Regardless of what you think of the invasion, the airport that was "too long for civilian use" was completed in 1984, is used for civilian aircraft, and is just as long as was planned for before the invasion. The day of the invasion is now a national holiday in Grenada, and sees large public celebration (including remembrance services for the 19 US servicemen killed) every year.
- The Clint Eastwood film Heartbreak Ridge.
- The 1990 novel Feast of Bones has one chapter focusing on Urgent Fury; interestingly, the protagonists are two Soviet paratroopers hastily sent there from Cuba to bolster the island defences in the face of the incoming US invasion. They witness the Rangers jumping on Point Salines airfield (and get strafed by an AC-130), shoot down a Cobra gunship with an AA gun, then get confined to the embassy by their political bosses when it becomes clear the defence will collapse.

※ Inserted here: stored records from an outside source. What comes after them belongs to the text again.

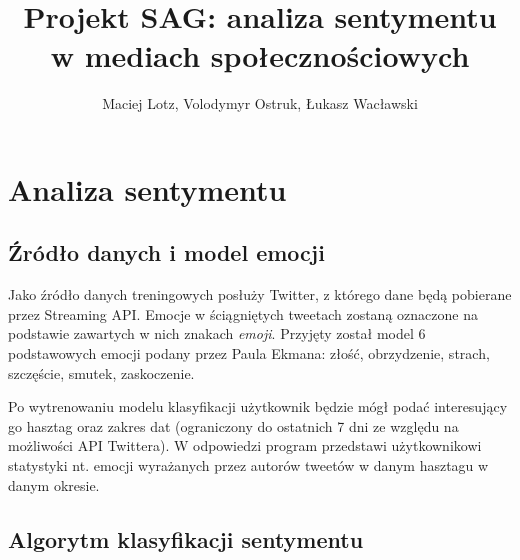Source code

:\documentclass{article}
\begin{document}
\title{Projekt SAG: analiza sentymentu w mediach społecznościowych}

\author{Maciej Lotz, Volodymyr Ostruk, Łukasz Wacławski}

\maketitle


\section{Analiza sentymentu}

\subsection{Źródło danych i model emocji}
Jako źródło danych treningowych posłuży Twitter, z którego dane będą pobierane przez Streaming API. Emocje w ściągniętych tweetach zostaną oznaczone na podstawie zawartych w nich znakach \emph{emoji}. Przyjęty został model 6 podstawowych emocji podany przez Paula Ekmana: złość, obrzydzenie, strach, szczęście, smutek, zaskoczenie.

Po wytrenowaniu modelu klasyfikacji użytkownik będzie mógł podać interesujący go hasztag oraz zakres dat (ograniczony do ostatnich 7 dni ze względu na możliwości API Twittera). W odpowiedzi program przedstawi użytkownikowi statystyki nt. emocji wyrażanych przez autorów tweetów w danym hasztagu w danym okresie.

\subsection{Algorytm klasyfikacji sentymentu}
\end{document}
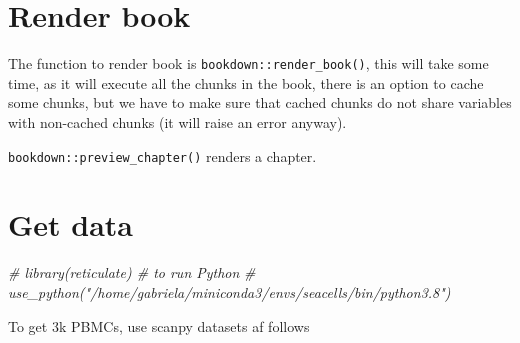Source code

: \documentclass[
]{book}
\newenvironment{Shaded}{\begin{snugshade}}{\end{snugshade}}
\newcommand{\CommentTok}[1]{\textcolor[rgb]{0.56,0.35,0.01}{\textit{#1}}}
\begin{document}
\hypertarget{render-book}{%
\section{Render book}\label{render-book}}

The function to render book is \texttt{bookdown::render\_book()}, this will take some time, as it will execute all the chunks in the book, there is an option to cache some chunks, but we have to make sure that cached chunks do not share variables with non-cached chunks (it will raise an error anyway).

\texttt{bookdown::preview\_chapter()} renders a chapter.

\hypertarget{get-data}{%
\section{Get data}\label{get-data}}

\begin{Shaded}
\begin{Highlighting}[]
\CommentTok{\# library(\textquotesingle{}reticulate\textquotesingle{}) \# to run Python}
\CommentTok{\# use\_python("/home/gabriela/miniconda3/envs/seacells/bin/python3.8")}
\end{Highlighting}
\end{Shaded}

To get 3k PBMCs, use scanpy datasets af follows
\end{document}
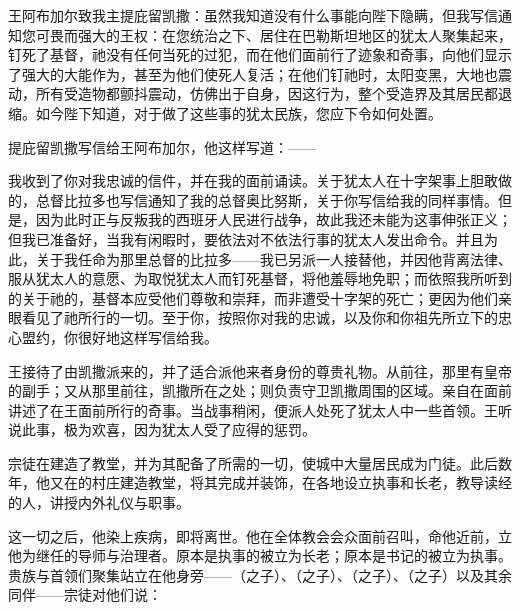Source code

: 王阿布加尔致我主提庇留凯撒：虽然我知道没有什么事能向陛下隐瞒，但我写信通知您可畏而强大的王权：在您统治之下、居住在巴勒斯坦地区的犹太人聚集起来，钉死了基督，祂没有任何当死的过犯，而在他们面前行了迹象和奇事，向他们显示了强大的大能作为，甚至为他们使死人复活；在他们钉祂时，太阳变黑，大地也震动，所有受造物都颤抖震动，仿佛出于自身，因这行为，整个受造界及其居民都退缩。如今陛下知道，对于做了这些事的犹太民族，您应下令如何处置。\par

提庇留凯撒写信给王阿布加尔，他这样写道：——\par

我收到了你对我忠诚的信件，并在我的面前诵读。关于犹太人在十字架事上胆敢做的，总督比拉多也写信通知了我的总督奥比努斯，关于你写信给我的同样事情。但是，因为此时正与反叛我的西班牙人民进行战争，故此我还未能为这事伸张正义；但我已准备好，当我有闲暇时，要依法对不依法行事的犹太人发出命令。并且为此，关于我任命为那里总督的比拉多——我已另派一人接替他，并因他背离法律、服从犹太人的意愿、为取悦犹太人而钉死基督，将他羞辱地免职；而依照我所听到的关于祂的，基督本应受他们尊敬和崇拜，而非遭受十字架的死亡；更因为他们亲眼看见了祂所行的一切。至于你，按照你对我的忠诚，以及你和你祖先所立下的忠心盟约，你很好地这样写信给我。\par

王接待了由凯撒派来的，并了适合派他来者身份的尊贵礼物。从前往，那里有皇帝的副手；又从那里前往，凯撒所在之处；则负责守卫凯撒周围的区域。亲自在面前讲述了在王面前所行的奇事。当战事稍闲，便派人处死了犹太人中一些首领。王听说此事，极为欢喜，因为犹太人受了应得的惩罚。\par

宗徒在建造了教堂，并为其配备了所需的一切，使城中大量居民成为门徒。此后数年，他又在的村庄建造教堂，将其完成并装饰，在各地设立执事和长老，教导读经的人，讲授内外礼仪与职事。\par

这一切之后，他染上疾病，即将离世。他在全体教会会众面前召叫，命他近前，立他为继任的导师与治理者。原本是执事的被立为长老；原本是书记的被立为执事。贵族与首领们聚集站立在他身旁——（之子）、（之子）、（之子）、（之子）以及其余同伴——宗徒对他们说：\par

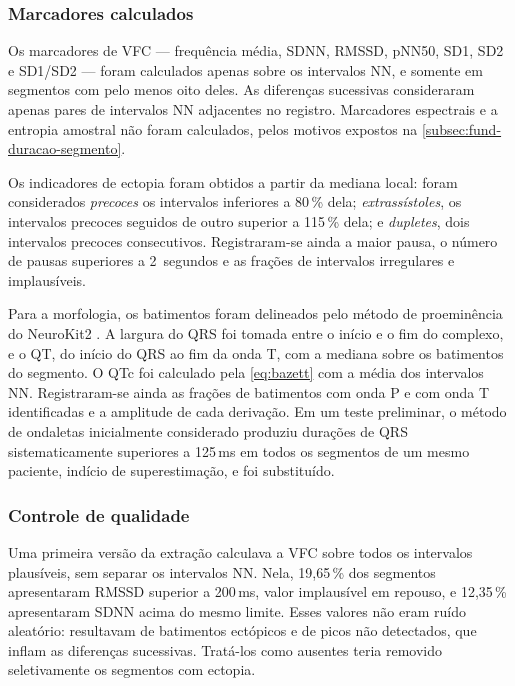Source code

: \subsubsection{Marcadores calculados}

Os marcadores de \gls{VFC} --- frequência média, SDNN, RMSSD, pNN50, SD1,
SD2 e SD1/SD2 --- foram calculados apenas sobre os intervalos NN, e somente
em segmentos com pelo menos oito deles. As diferenças sucessivas
consideraram apenas pares de intervalos NN adjacentes no registro.
Marcadores espectrais e a entropia amostral não foram calculados, pelos
motivos expostos na \autoref{subsec:fund-duracao-segmento}.

Os indicadores de ectopia foram obtidos a partir da mediana local: foram
considerados \textit{precoces} os intervalos inferiores a 80\,\% dela;
\textit{extrassístoles}, os intervalos precoces seguidos de outro superior a
115\,\% dela; e \textit{dupletes}, dois intervalos precoces consecutivos.
Registraram-se ainda a maior pausa, o número de pausas superiores a
2~segundos e as frações de intervalos irregulares e implausíveis.

Para a morfologia, os batimentos foram delineados pelo método de
proeminência do NeuroKit2 \cite{emrich2024}. A largura do QRS foi tomada
entre o início e o fim do complexo, e o QT, do início do QRS ao fim da onda
T, com a mediana sobre os batimentos do segmento. O QTc foi calculado pela
\autoref{eq:bazett} com a média dos intervalos NN. Registraram-se ainda as
frações de batimentos com onda P e com onda T identificadas e a amplitude
de cada derivação. Em um teste preliminar, o método de ondaletas
inicialmente considerado produziu durações de QRS sistematicamente
superiores a 125\,ms em todos os segmentos de um mesmo paciente, indício de
superestimação, e foi substituído.

\subsubsection{Controle de qualidade}

Uma primeira versão da extração calculava a \gls{VFC} sobre todos os
intervalos plausíveis, sem separar os intervalos NN. Nela, 19,65\,\% dos
segmentos apresentaram RMSSD superior a 200\,ms, valor implausível em
repouso, e 12,35\,\% apresentaram SDNN acima do mesmo limite. Esses valores
não eram ruído aleatório: resultavam de batimentos ectópicos e de picos não
detectados, que inflam as diferenças sucessivas. Tratá-los como ausentes
teria removido seletivamente os segmentos com ectopia.

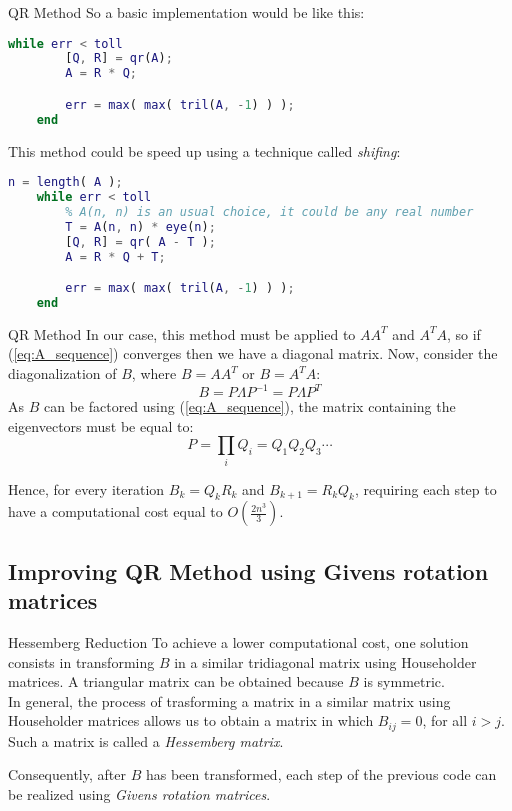\documentclass[10pt]{beamer}
\begin{document}
\begin{frame}[fragile]{QR Method}
    So a basic implementation would be like this:
    \begin{lstlisting}[language=Matlab]
    while err < toll
        [Q, R] = qr(A);
        A = R * Q;

        err = max( max( tril(A, -1) ) );
    end \end{lstlisting}
    This method could be speed up using a technique called \textit{shifing}:
    \begin{lstlisting}[language=Matlab]
    n = length( A );
    while err < toll
        % A(n, n) is an usual choice, it could be any real number
        T = A(n, n) * eye(n);
        [Q, R] = qr( A - T );
        A = R * Q + T;

        err = max( max( tril(A, -1) ) );
    end \end{lstlisting}
\end{frame}

\begin{frame}{QR Method}
    In our case, this method must be applied to $A A^T$ and $A^T A$, so if (\ref{eq:A_sequence}) converges then we have a diagonal matrix. \newline
    Now, consider the diagonalization of $B$, where $B = A A^T$ or $B = A^T A$:
    $$
    B = P \Lambda P^{-1} =  P \Lambda P^T
    $$
    As $B$ can be factored using (\ref{eq:A_sequence}), the matrix containing the eigenvectors must be equal to:
    $$
    P = \prod_i Q_i = Q_1 Q_2 Q_3 \cdots
    $$ \bigskip

    Hence, for every iteration $B_k = Q_k R_k$ and $B_{k+1} = R_k Q_k$, requiring each step to have a computational cost equal to $O(\frac{2 n^3}{3})$.
\end{frame}

\subsection{Improving QR Method using Givens rotation matrices}

\begin{frame}{Hessemberg Reduction}
    To achieve a lower computational cost, one solution consists in transforming $B$ in a similar tridiagonal matrix using Householder matrices. \newline
    A triangular matrix can be obtained because $B$ is symmetric. \\  \bigskip
    In general, the process of trasforming a matrix in a similar matrix using Householder matrices allows us to obtain a matrix in which $B_{ij} = 0$, for all $i > j$. Such a matrix is called a \textit{Hessemberg matrix}. \bigskip

    Consequently, after $B$ has been transformed, each step of the previous code can be realized using \textit{Givens rotation matrices}.
\end{frame}
\end{document}
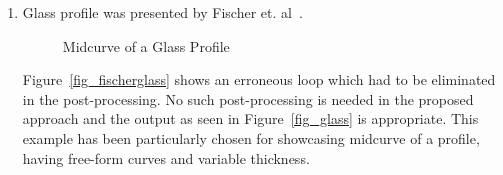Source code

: \begin{enumerate}
[noitemsep,topsep=2pt,parsep=2pt,partopsep=2pt,leftmargin=*]

\item
Glass profile was presented by Fischer et. al~\cite{Elber1999}. 


\begin{figure}[h!]
\centering     %
{} \quad
{} \quad
\caption{Midcurve of a Glass Profile}
  \label{fig:midsurfcelljoin:Glassmc}
\end{figure}


Figure~\ref{fig_fischerglass} shows an erroneous loop which had to be eliminated in the post-processing. No such post-processing is needed in the proposed approach and the output as seen in Figure~\ref{fig_glass} is appropriate. This example has been particularly chosen for showcasing midcurve of a profile, having free-form curves and variable thickness.


\end{enumerate}
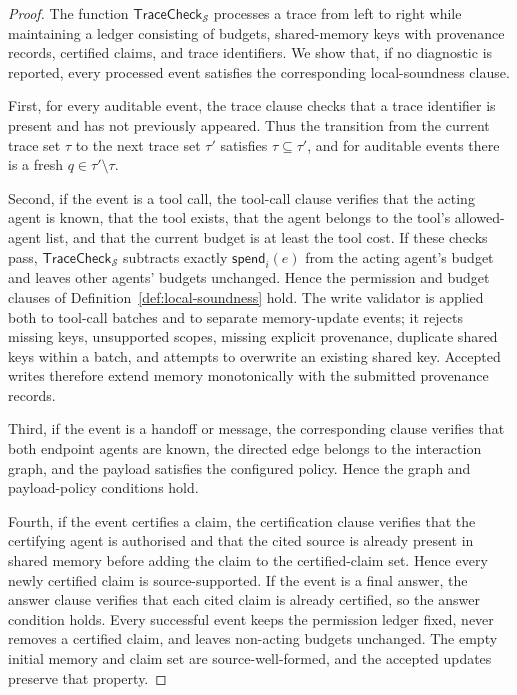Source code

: \documentclass[a4paper,fleqn]{cas-sc}
\newcommand{\TraceCheck}{\mathsf{TraceCheck}}
\begin{document}
\begin{proof}
The function \(\TraceCheck_{\mathcal{S}}\) processes a trace from left to right while maintaining a ledger consisting of budgets, shared-memory keys with provenance records, certified claims, and trace identifiers. We show that, if no diagnostic is reported, every processed event satisfies the corresponding local-soundness clause.

First, for every auditable event, the trace clause checks that a trace identifier is present and has not previously appeared. Thus the transition from the current trace set \(\tau\) to the next trace set \(\tau'\) satisfies \(\tau\subseteq\tau'\), and for auditable events there is a fresh \(q\in\tau'\setminus\tau\).

Second, if the event is a tool call, the tool-call clause verifies that the acting agent is known, that the tool exists, that the agent belongs to the tool's allowed-agent list, and that the current budget is at least the tool cost. If these checks pass, \(\TraceCheck_{\mathcal{S}}\) subtracts exactly \(\mathsf{spend}_i(e)\) from the acting agent's budget and leaves other agents' budgets unchanged. Hence the permission and budget clauses of Definition~\ref{def:local-soundness} hold. The write validator is applied both to tool-call batches and to separate memory-update events; it rejects missing keys, unsupported scopes, missing explicit provenance, duplicate shared keys within a batch, and attempts to overwrite an existing shared key. Accepted writes therefore extend memory monotonically with the submitted provenance records.

Third, if the event is a handoff or message, the corresponding clause verifies that both endpoint agents are known, the directed edge belongs to the interaction graph, and the payload satisfies the configured policy. Hence the graph and payload-policy conditions hold.

Fourth, if the event certifies a claim, the certification clause verifies that the certifying agent is authorised and that the cited source is already present in shared memory before adding the claim to the certified-claim set. Hence every newly certified claim is source-supported. If the event is a final answer, the answer clause verifies that each cited claim is already certified, so the answer condition holds. Every successful event keeps the permission ledger fixed, never removes a certified claim, and leaves non-acting budgets unchanged. The empty initial memory and claim set are source-well-formed, and the accepted updates preserve that property.


\end{proof}
\end{document}
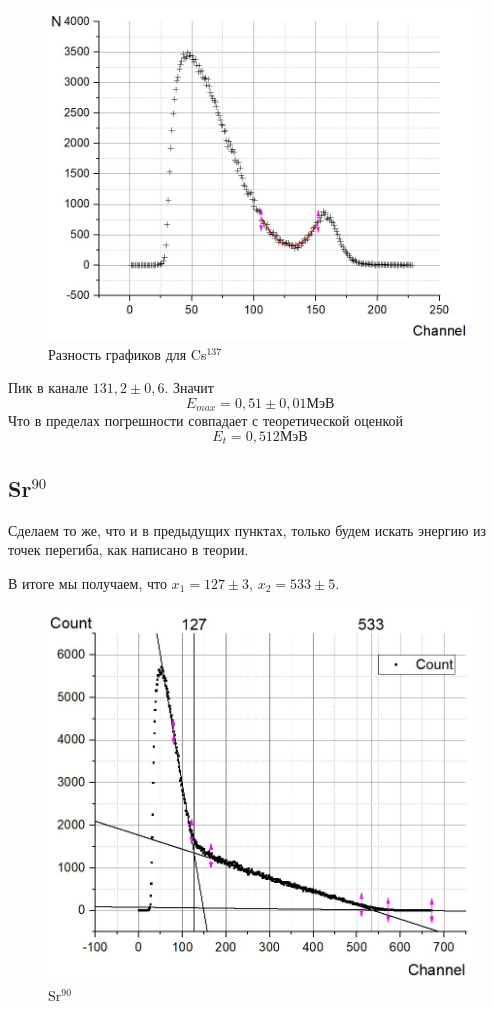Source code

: \documentclass[a4paper, 12pt]{article}%
\begin{document}
\begin{figure}[h]
\begin{center}
\includegraphics[width = \textwidth]{10.jpg}
\caption{Разность графиков для Cs$^{137}$}
\end{center}
\end{figure}

Пик в канале $131,2\pm 0,6$. Значит
\[E_{max} = 0,51 \pm 0,01 \text{МэВ}\]
Что в пределах погрешности совпадает с теоретической оценкой 
\[E_t = 0,512 \text{МэВ}\]
\newpage
\subsection*{Sr$^{90}$}
Сделаем то же, что и в предыдущих пунктах, только будем искать энергию из точек перегиба, как написано в теории.

В итоге мы получаем, что $x_1 = 127 \pm 3$, $x_2 = 533 \pm 5$.

\begin{figure}[h]
\begin{center}
\includegraphics[width = \textwidth]{11.jpg}
\caption{Sr$^{90}$}
\end{center}
\end{figure}
\end{document}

- From the 2012 season premiere of SNL hosted by Seth MacFarlane, a sketch set in a puppeteering class. One of the students (Bill Hader) is a Shell Shocked Vet discharged in 1983. His puppet "Tony" looks like him with a long grey hair, wearing sunglasses, and a camouflage army jacket, speaking in a raspy voice and smoking a cigarette. He keeps recalling horrible things from the invasion of Grenada. Bonnie (Vanessa Bayer) is a student whose puppet Nicki has a Valley Girl persona:
"Nicki": I'm like so into my phone! I'm always like texting, texting, texting! LOL!"Tony": Nobody was laughing out loud that day in Grenada. Many people were saying "OMG." Me, I was saying TTYL to my innocence!"